But that was exactly the scenario I tested in both my cases.
ESXi host, TNS/TNC physical installation.
When using the combination TNS, ESXi8, nfs4, onboard NIC things work, when using the combination TNS, ESXi8, nfs4, MLX NIC things didnt work.
I totally understand that you don’t … fancy… MLX cards. but I offered to run the same test on a Chelsio card I have…
I am fine just running this on Core.
By the time you guys stop supporting it ESXi is dead for @ home anyway, just thought you might want to fix this since it came up a couple of times before I experienced it and ppl just circumvented the problem (mainly by going to nfs3).
Sorry I misunderstood this. As with Davvo, I was confused by the comment about physical TrueNAS working fine.
Mellanox NICs should be OK
I’d suggest describing things in a different order to clarify
TrueNAS Baremetal with Mellanox NIC
Connecting via NFSv4 on (what speed)
to ESXi8 host with what NIC?
The fact that it works on onboard NIC makes me think there’s a networking issue.
Have you checked for any packet losses in NICs or switches.
Alright, I see I did not manage to make myself clear
The initial attempt was with a virtualized setup since that is what I want to run to save the overhead of a second box. I setup TNS in a VM, shared a NFS drive via NFS4 and it didnt work. The same share via NFS3 worked. I setup a TNC vm with the same drives/virtual HW and NFS4 worked. I verified that even the latest RC of TNS is not working.
I then opened a ticket upon your advice.
In the ticket they asked me to verify the issue on a physical TNC implementation.

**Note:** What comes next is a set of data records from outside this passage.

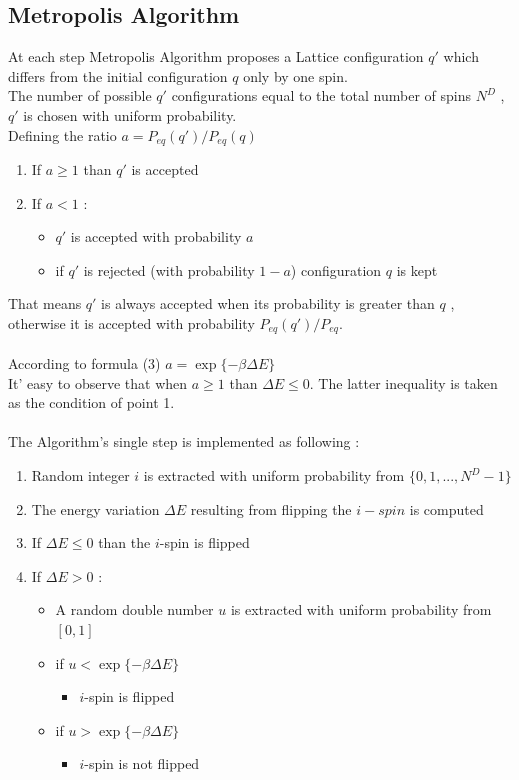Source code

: \documentclass[11pt,a4paper]{article}
\begin{document}
\subsection{Metropolis Algorithm}

At each step Metropolis Algorithm proposes a Lattice configuration $q'$ which differs from the initial configuration $q$ only by one spin.\\ 
The number of possible $q'$ configurations equal to the total number of spins $N^D$ , $q'$ is chosen with uniform probability.
\\Defining the ratio $a = P_{eq}(q')/P_{eq}(q)$ 
\begin{enumerate}
	\item If $a \geq 1$ than $q'$ is accepted 
	\item If $a < 1$ :
		\begin{itemize}
			\item[] $q'$ is accepted with probability $a$
			\item[] if $q'$ is rejected (with probability $1-a$) configuration $q$ is kept
		\end{itemize}				 
\end{enumerate}
That means $q'$ is always accepted when its probability is greater than $q$ , otherwise it is accepted with 
probability $P_{eq}(q')/P_{eq}$.\\
\\
According to formula (3) $a = \exp \lbrace -\beta  \Delta E  \rbrace$ \\
It' easy to observe that when $a \geq 1$ than $ \Delta E \leq 0 $. The latter inequality is taken as the  condition of point 1.  
\\
\\
The Algorithm's single step is implemented as following :
	
\begin{enumerate}
	
	\item Random integer $i$ is extracted with uniform probability from $\{0,1,...,N^D -1\}$
	\item The energy variation $ \Delta E $ resulting from flipping the $i-spin$ is computed		
	\item If $\Delta E \leq 0 $ than the $i$-spin is flipped
	\item If $\Delta E > 0 $ :
		\begin{itemize}
			\item[]  A random double number $u$ is extracted with uniform probability from $[0,1]$
			\item[]	 if $u < \exp \lbrace -\beta  \Delta E  \rbrace $					
			\begin{itemize}
				\item[] $i$-spin is flipped 
			\end{itemize}				 	 
			\item[]	 if $u > \exp \lbrace -\beta  \Delta E  \rbrace $
			\begin{itemize}
				\item[] $i$-spin is not flipped 
			\end{itemize}					
		\end{itemize}				 
\end{enumerate} 
   
\end{document}
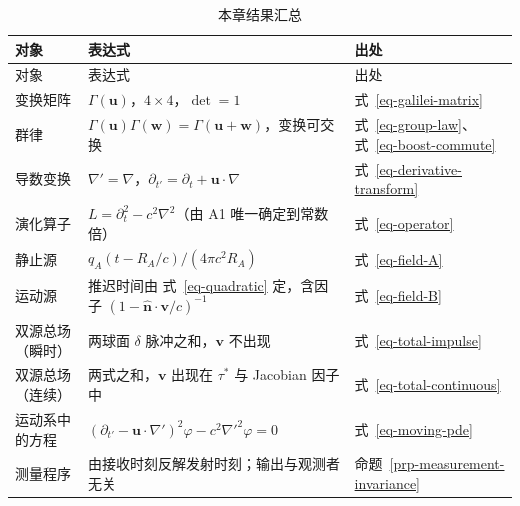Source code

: \documentclass[
  chinese,
  a4paper,
  UTF8,
  12pt,
  oneside,
  openany]{ctexbook}
\theoremstyle{plain}
\theoremstyle{plain}
\theoremstyle{plain}
\theoremstyle{definition}
\theoremstyle{plain}
\theoremstyle{plain}
\theoremstyle{remark}
\begin{document}
\begin{longtable}[]{@{}
  >{\raggedright\arraybackslash}p{}
  >{\raggedright\arraybackslash}p{}
  >{\raggedright\arraybackslash}p{}@{}}
\caption{本章结果汇总}\label{tbl-summary}\tabularnewline
\toprule\noalign{}
\begin{minipage}[b]{\linewidth}\raggedright
对象
\end{minipage} & \begin{minipage}[b]{\linewidth}\raggedright
表达式
\end{minipage} & \begin{minipage}[b]{\linewidth}\raggedright
出处
\end{minipage} \\
\midrule\noalign{}
\endfirsthead
\toprule\noalign{}
\begin{minipage}[b]{\linewidth}\raggedright
对象
\end{minipage} & \begin{minipage}[b]{\linewidth}\raggedright
表达式
\end{minipage} & \begin{minipage}[b]{\linewidth}\raggedright
出处
\end{minipage} \\
\midrule\noalign{}
\endhead
\bottomrule\noalign{}
\endlastfoot
变换矩阵 & \(\Gamma(\mathbf{u})\)，\(4\times4\)，\(\det=1\) &
式~\ref{eq-galilei-matrix} \\
群律 &
\(\Gamma(\mathbf{u})\Gamma(\mathbf{w})=\Gamma(\mathbf{u}+\mathbf{w})\)，变换可交换
& 式~\ref{eq-group-law}、式~\ref{eq-boost-commute} \\
导数变换 &
\(\nabla'=\nabla\)，\(\partial_{t'}=\partial_{t}+\mathbf{u}\cdot\nabla\)
& 式~\ref{eq-derivative-transform} \\
演化算子 & \(L=\partial_{t}^{2}-c^{2}\nabla^{2}\)（由 A1
唯一确定到常数倍） & 式~\ref{eq-operator} \\
静止源 & \(q_{A}(t-R_{A}/c)/(4\pi c^{2}R_{A})\) & 式~\ref{eq-field-A} \\
运动源 & 推迟时间由 式~\ref{eq-quadratic} 定，含因子
\((1-\hat{\mathbf{n}}\cdot\mathbf{v}/c)^{-1}\) & 式~\ref{eq-field-B} \\
双源总场（瞬时） & 两球面 \(\delta\) 脉冲之和，\(\mathbf{v}\) 不出现 &
式~\ref{eq-total-impulse} \\
双源总场（连续） & 两式之和，\(\mathbf{v}\) 出现在 \(\tau^{*}\) 与
Jacobian 因子中 & 式~\ref{eq-total-continuous} \\
运动系中的方程 &
\((\partial_{t'}-\mathbf{u}\cdot\nabla')^{2}\varphi-c^{2}\nabla'^{2}\varphi=0\)
& 式~\ref{eq-moving-pde} \\
测量程序 & 由接收时刻反解发射时刻；输出与观测者无关 &
命题~\ref{prp-measurement-invariance} \\
\end{longtable}
\end{document}
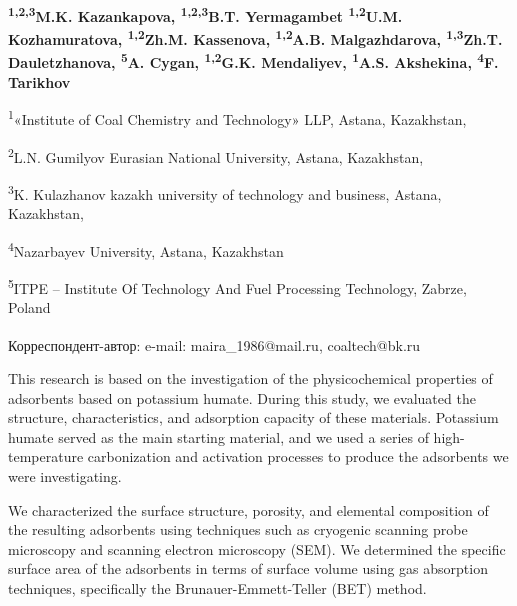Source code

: 
\begin{articleheader}

{\bfseries
\textsuperscript{1,2,3}M.K. Kazankapova\textsuperscript{\envelope },
\textsuperscript{1,2,3}B.T. Yermagambet
\textsuperscript{1,2}U.M. Kozhamuratova,
\textsuperscript{1,2}Zh.M. Kassenova,
\textsuperscript{1,2}A.B. Malgazhdarova,
\textsuperscript{1,3}Zh.T. Dauletzhanova,
\textsuperscript{5}A. Cygan,
\textsuperscript{1,2}G.K. Mendaliyev,
\textsuperscript{1}A.S. Akshekina,
\textsuperscript{4}F. Tarikhov
}
\end{articleheader}

\begin{affiliation}
\textsuperscript{1}«Institute of Coal Chemistry and Technology» LLP, Astana, Kazakhstan,

\textsuperscript{2}L.N. Gumilyov Eurasian National University, Astana, Kazakhstan,

\textsuperscript{3}K. Kulazhanov kazakh university of technology and business, Astana, Kazakhstan,

\textsuperscript{4}Nazarbayev University, Astana, Kazakhstan

\textsuperscript{5}ITPE -- Institute Of Technology And Fuel Processing Technology, Zabrze, Poland

\raggedright \textsuperscript{\envelope }Корреспондент-автор: e-mail: maira\_1986@mail.ru, coaltech@bk.ru
\end{affiliation}

This research is based on the investigation of the physicochemical
properties of adsorbents based on potassium humate. During this study,
we evaluated the structure, characteristics, and adsorption capacity of
these materials. Potassium humate served as the main starting material,
and we used a series of high-temperature carbonization and activation
processes to produce the adsorbents we were investigating.

We characterized the surface structure, porosity, and elemental
composition of the resulting adsorbents using techniques such as
cryogenic scanning probe microscopy and scanning electron microscopy
(SEM). We determined the specific surface area of the adsorbents in
terms of surface volume using gas absorption techniques, specifically
the Brunauer-Emmett-Teller (BET) method.

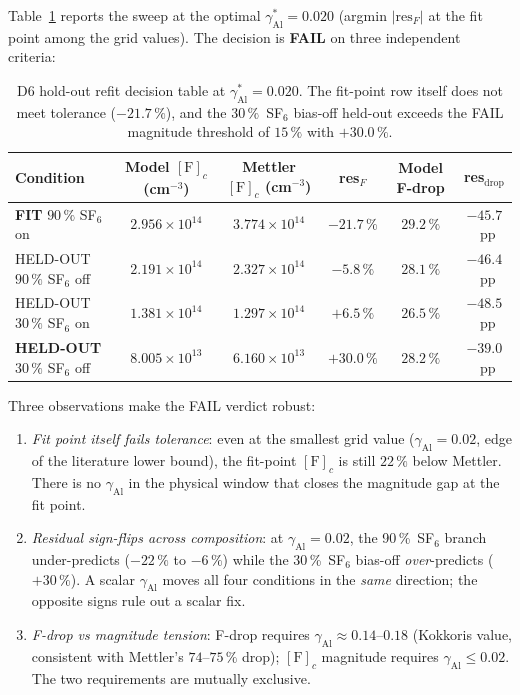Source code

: \documentclass[11pt,a4paper]{report}
\begin{document}
Table~\ref{tab:d6-decision} reports the sweep at the optimal $\gamma_\mathrm{Al}^{*}=0.020$ (argmin $|\mathrm{res}_F|$ at the fit point among the grid values).  The decision is \textbf{FAIL} on three independent criteria:

\begin{table}[H]
  \centering
  \caption{D6 hold-out refit decision table at $\gamma_\mathrm{Al}^{*}=0.020$.  The fit-point row itself does not meet tolerance ($-21.7\,\%$), and the $30\,\%$~SF$_6$ bias-off held-out exceeds the FAIL magnitude threshold of $15\,\%$ with $+30.0\,\%$.}
  \label{tab:d6-decision}
  \begin{tabular}{lccccc}
    \toprule
    Condition & Model $[\mathrm{F}]_c$ (cm$^{-3}$) & Mettler $[\mathrm{F}]_c$ (cm$^{-3}$) & res$_F$ & Model F-drop & res$_\mathrm{drop}$ \\
    \midrule
    \textbf{FIT} $90\,\%$ SF$_6$ on   & $2.956\times 10^{14}$ & $3.774\times 10^{14}$ & $-21.7\,\%$ & $29.2\,\%$ & $-45.7$~pp \\
    HELD-OUT $90\,\%$ SF$_6$ off      & $2.191\times 10^{14}$ & $2.327\times 10^{14}$ & $-5.8\,\%$  & $28.1\,\%$ & $-46.4$~pp \\
    HELD-OUT $30\,\%$ SF$_6$ on       & $1.381\times 10^{14}$ & $1.297\times 10^{14}$ & $+6.5\,\%$  & $26.5\,\%$ & $-48.5$~pp \\
    \textbf{HELD-OUT} $30\,\%$ SF$_6$ off & $8.005\times 10^{13}$ & $6.160\times 10^{13}$ & $\mathbf{+30.0\,\%}$ & $28.2\,\%$ & $-39.0$~pp \\
    \bottomrule
  \end{tabular}
\end{table}

Three observations make the FAIL verdict robust:

\begin{enumerate}
  \item \emph{Fit point itself fails tolerance}: even at the smallest grid value ($\gamma_\mathrm{Al}=0.02$, edge of the literature lower bound), the fit-point $[\mathrm{F}]_c$ is still $22\,\%$ below Mettler.  There is no $\gamma_\mathrm{Al}$ in the physical window that closes the magnitude gap at the fit point.
  \item \emph{Residual sign-flips across composition}: at $\gamma_\mathrm{Al}=0.02$, the 90\,\%~SF$_6$ branch under-predicts ($-22\,\%$ to $-6\,\%$) while the 30\,\%~SF$_6$ bias-off \emph{over}-predicts ($+30\,\%$).  A scalar $\gamma_\mathrm{Al}$ moves all four conditions in the \emph{same} direction; the opposite signs rule out a scalar fix.
  \item \emph{F-drop vs magnitude tension}: F-drop requires $\gamma_\mathrm{Al}\approx 0.14$--$0.18$ (Kokkoris value, consistent with Mettler's $74$--$75\,\%$ drop); $[\mathrm{F}]_c$ magnitude requires $\gamma_\mathrm{Al}\leq 0.02$.  The two requirements are mutually exclusive.
\end{enumerate}
\end{document}

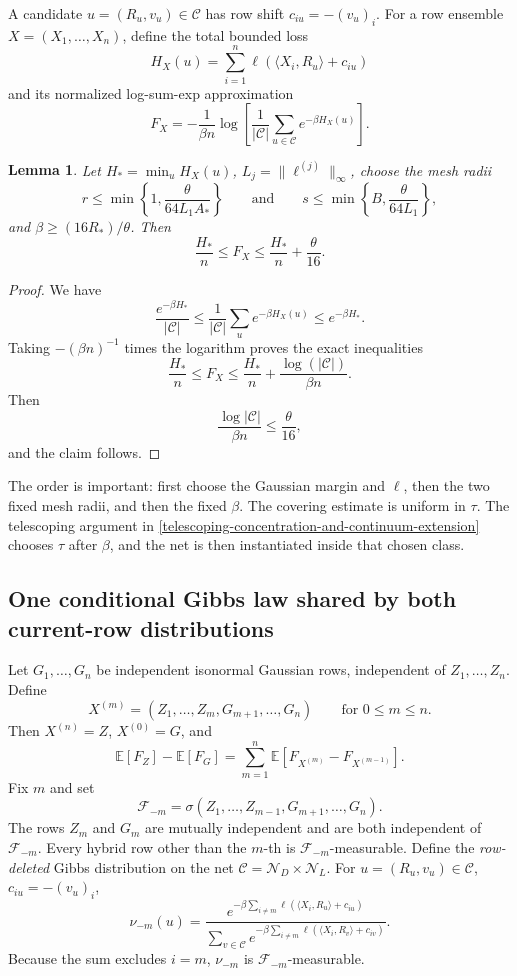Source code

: \documentclass[11pt]{article}
\numberwithin{equation}{section}
\newtheorem{lemma}[theorem]{Lemma}
\theoremstyle{definition}
\theoremstyle{remark}
\newcommand{\E}{\mathbb E}
\newcommand{\1}{\boldsymbol 1}
\begin{document}
\begin{aiblock}
A candidate $u = (R_u, v_u) \in \mathcal C$ has row shift $c_{iu} = -(v_u)_i$.
For a row ensemble $X=(X_1,\ldots,X_n)$, define the total bounded loss
\[
    H_X(u) = \sum_{i = 1}^n \ell(\langle X_i, R_u \rangle + c_{iu})
\]
and its normalized log-sum-exp approximation
\[
    F_X = -\frac{1}{\beta n} \log\left[\frac{1}{|\mathcal C|} \sum_{u \in \mathcal C} e^{-\beta H_X(u)} \right].
\]
\begin{lemma} \label{lem:infeasibility_above:net_approximation}
    Let $H_* = \min_u H_X(u)$, $L_j = \|\ell^{(j)}\|_\infty$, choose the mesh radii
    \[
        r \le \min\left\{1, \frac{\theta}{64 L_1 A_*}\right\}
        \qquad \text{and} \qquad
        s \le \min\left\{B, \frac{\theta}{64 L_1}\right\},
    \]
    and $\beta \ge (16 R_*) / \theta$.
    Then
    \[
        \frac{H_*}{n} \le F_X \le \frac{H_*}{n} + \frac{\theta}{16}.
    \]
\end{lemma}

\begin{proof}
    We have
    \[
        \frac{e^{-\beta H_*}}{|\mathcal C|} \le \frac{1}{|\mathcal C|} \sum_u e^{-\beta H_X(u)} \le e^{-\beta H_*}.
    \]
    Taking $-(\beta n)^{-1}$ times the logarithm proves the exact inequalities
    \[
        \frac{H_*}{n} \le F_X \le \frac{H_*}{n} + \frac{\log(|\mathcal C|)}{\beta n}.
    \]
    Then
    \[
        \frac{\log|\mathcal C|}{\beta n} \le \frac{\theta}{16},
    \]
    and the claim follows.
\end{proof}

The order is important: first choose the Gaussian margin and $\ell$, then the two fixed mesh radii, and then the fixed $\beta$. The covering estimate is uniform in $\tau$. The telescoping argument in \cref{telescoping-concentration-and-continuum-extension} chooses $\tau$ after $\beta$, and the net is then instantiated inside that chosen class.

\subsection{One conditional Gibbs law shared by both current-row distributions} \label{a-common-leave-one-row-cavity-law}

Let $G_1, \ldots, G_n$ be independent isonormal Gaussian rows, independent of $Z_1, \ldots, Z_n$. Define
\[
    X^{(m)} = (Z_1, \ldots, Z_m, G_{m + 1}, \ldots, G_n) \qquad \text{for $0 \le m \le n$}.
\]
Then $X^{(n)}=Z$, $X^{(0)}=G$, and
\[
    \E[F_Z] - \E[F_G] = \sum_{m = 1}^n \E[F_{X^{(m)}} - F_{X^{(m - 1)}}].
\]
Fix $m$ and set
\[
    \mathcal F_{-m} = \sigma(Z_1, \ldots, Z_{m - 1}, G_{m + 1}, \ldots, G_n).
\]
The rows $Z_m$ and $G_m$ are mutually independent and are both independent of $\mathcal F_{-m}$. Every hybrid row other than the $m$-th is $\mathcal F_{-m}$-measurable.
Define the \emph{row-deleted} Gibbs distribution on the net $\mathcal C = \mathcal N_D\times\mathcal N_L$.
For $u = (R_u, v_u) \in \mathcal C$, $c_{iu} = -(v_u)_i$,
\[
    \nu_{-m}(u) = \frac{e^{-\beta \sum_{i \ne m} \ell(\langle X_i, R_u \rangle + c_{iu})}}{\sum_{v \in \mathcal C} e^{-\beta \sum_{i \ne m} \ell(\langle X_i, R_v \rangle + c_{iv})}}.
\]
Because the sum excludes $i=m$, $\nu_{-m}$ is $\mathcal F_{-m}$-measurable.


\end{aiblock}
\end{document}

I did that doing a simple test in my office with only basic Ethernet (assuming it was more related to the nfs process) - this worked fine. This was using to onboard NIC (Intel i210) of the X12STH-LN4F. I therefore closed the ticket since I assumed a physical box works fine and this must be related to virtualization.
I went on to set up a physical TNS box with the target HW. I tried the NFS4 connection again and it failed. This was using a MLX CX5 25G nic.
I tested connecting via the onboard i210AT (on an Asus Z11PA-U12), that was working fine. Therefore I opened the second ticket stating that the issue persists and seems to be related to the chose NIC, seemingly being a problem with the MLX over the Intel onboard NIC. This ticket got closed.
After that I reinstalled the same box with TNC which is now working fine again with the same physical HW on NFSv4
I don’t think this should be related to networking, as the same hardware with the same networking setup is working perfectly fine with TNC, but has problems with TNS.
The only moving part in this is the OS on the box.
There’s more switches in the path on 1G than on 25/100G…
No packet loss I have seen, also I don’t think it would fit the picture.
Packet loss should come around as low transfer speeds or transfer breaking completely, not as inability to initiate a transfer in the first place.
Also, as mentioned, identical HW with TNC as target, no problems whatsoever, running stable storage for ~10VMs since day 1 (ie 5 days ago) over the same infra.
The puzzle here is that for some hardware/NIC it worked.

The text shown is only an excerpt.